During the Fall 2025 Commercial Vehicle Business Summit session, featuring Kathryn Schifferle of Work Truck Solutions and Steve Greenfield of Automotive Ventures, the conversation focused on how the automotive industry is evolving globally, offering insight into how mobility ecosystems worldwide are learning, adapting, and collaborating in an increasingly software-driven age.
Global Markets: Innovation through Observation
Emerging economies, in particular, are uniquely positioned. With fewer legacy systems and regulatory constraints, they can innovate from almost a “blank slate.” Historically, the U.S. has set the pace in automotive advancement, providing a model and catalyst for international markets seeking advisory support, strategic partnerships, and investment.
As Greenfield observed, “We can’t tell the future, but we can see how the automotive ecosystem has evolved in various markets around the world, draw parallels, and then try to extrapolate those parallels into insights that would help these international markets.”
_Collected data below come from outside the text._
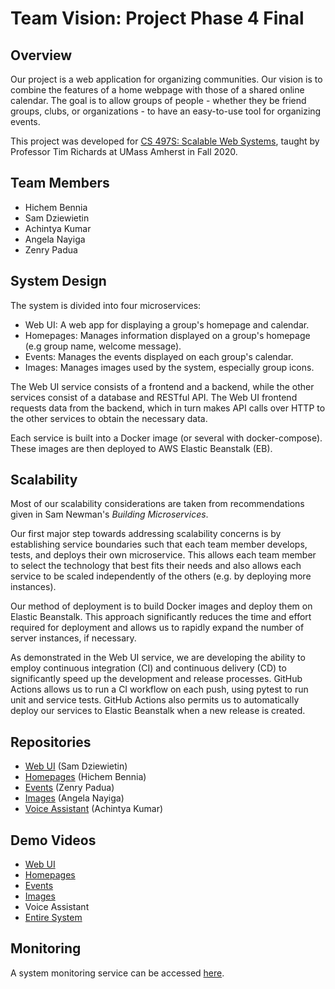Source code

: # Team Vision: Project Phase 4 Final

## Overview
Our project is a web application for organizing communities. Our vision
is to combine the features of a home webpage with those of a shared
online calendar. The goal is to allow groups of people - whether they
be friend groups, clubs, or organizations - to have an easy-to-use tool
for organizing events.

This project was developed for [CS 497S: Scalable Web Systems][1],
taught by Professor Tim Richards at UMass Amherst in Fall 2020.

## Team Members
- Hichem Bennia
- Sam Dziewietin
- Achintya Kumar
- Angela Nayiga
- Zenry Padua

## System Design
The system is divided into four microservices:

- Web UI: A web app for displaying a group's homepage and calendar.
- Homepages: Manages information displayed on a group's homepage (e.g
group name, welcome message).
- Events: Manages the events displayed on each group's calendar.
- Images: Manages images used by the system, especially group icons.

The Web UI service consists of a frontend and a backend, while the other
services consist of a database and RESTful API. The Web UI frontend
requests data from the backend, which in turn makes API calls over HTTP
to the other services to obtain the necessary data.

Each service is built into a Docker image (or several with
docker-compose). These images are then deployed to AWS Elastic
Beanstalk (EB).

## Scalability
Most of our scalability considerations are taken from recommendations
given in Sam Newman's *Building Microservices*.

Our first major step towards addressing scalability concerns is by
establishing service boundaries such that each team member develops,
tests, and deploys their own microservice. This allows each team member
to select the technology that best fits their needs and also allows
each service to be scaled independently of the others (e.g. by
deploying more instances).

Our method of deployment is to build Docker images and deploy them on
Elastic Beanstalk. This approach significantly reduces the time and
effort required for deployment and allows us to rapidly expand the
number of server instances, if necessary.

As demonstrated in the Web UI service, we are developing the ability to
employ continuous integration (CI) and continuous delivery (CD) to
significantly speed up the development and release processes. GitHub
Actions allows us to run a CI workflow on each push, using pytest to
run unit and service tests. GitHub Actions also permits us to
automatically deploy our services to Elastic Beanstalk when a new
release is created.

## Repositories
- [Web UI][2] (Sam Dziewietin)
- [Homepages][3] (Hichem Bennia)
- [Events][4] (Zenry Padua)
- [Images][5] (Angela Nayiga)
- [Voice Assistant][6] (Achintya Kumar)

## Demo Videos
- [Web UI][7]
- [Homepages][8]
- [Events][9]
- [Images][10]
- Voice Assistant
- [Entire System][12]


## Monitoring
A system monitoring service can be accessed [here][13].


[1]: https://sites.google.com/cs.umass.edu/compsci-497s-f20-submissions
[2]: https://github.com/samdzie/group-web-ui
[3]: https://github.com/HichBen/homepage-app
[4]: https://github.com/zenpadua/497S-events-microservice
[5]: https://github.com/Angela-N/image-microservice
[6]: https://github.com/achintyaakumar/voice-microservice
[7]: https://drive.google.com/file/d/1qJmepyffvhzRWf9bMHHmnitldsalic8K/view?usp=sharing
[8]: https://drive.google.com/file/d/1Ntafsf8ymVd-oriI-VU7eBAvCS_tJiJQ/view?usp=sharing
[9]: https://youtu.be/C6oZpZvJpX8
[10]: https://youtu.be/-bnOh5AomNs
[12]: https://drive.google.com/file/d/1an-htDYUW2FA3vjRsSfjDg_91GYqBUMr/view?usp=sharing
[13]: http://ec2-18-218-189-122.us-east-2.compute.amazonaws.com:3000/login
Dealership Models Reimagined
One of the session’s most surprising revelations came from the discussion of international dealership models. Unlike their U.S. counterparts, whose businesses frequently depend on sprawling lots and inventory financing, global dealers often operate leaner. “You’ll see that a commercial vehicle dealer might have three parking spots or something,” Greenfield noted, “and it’s still enough for a family to survive on in terms of profitability.”
This leaner model speaks to a shift in thinking: in an era of data-driven supply chains and custom ordering, the traditional “inventory-first” model may no longer be sustainable. The future of dealerships, whether in São Paulo, Singapore, or Seattle, might rely more on deeper integration with digital tools like predictive analytics and just-in-time ordering.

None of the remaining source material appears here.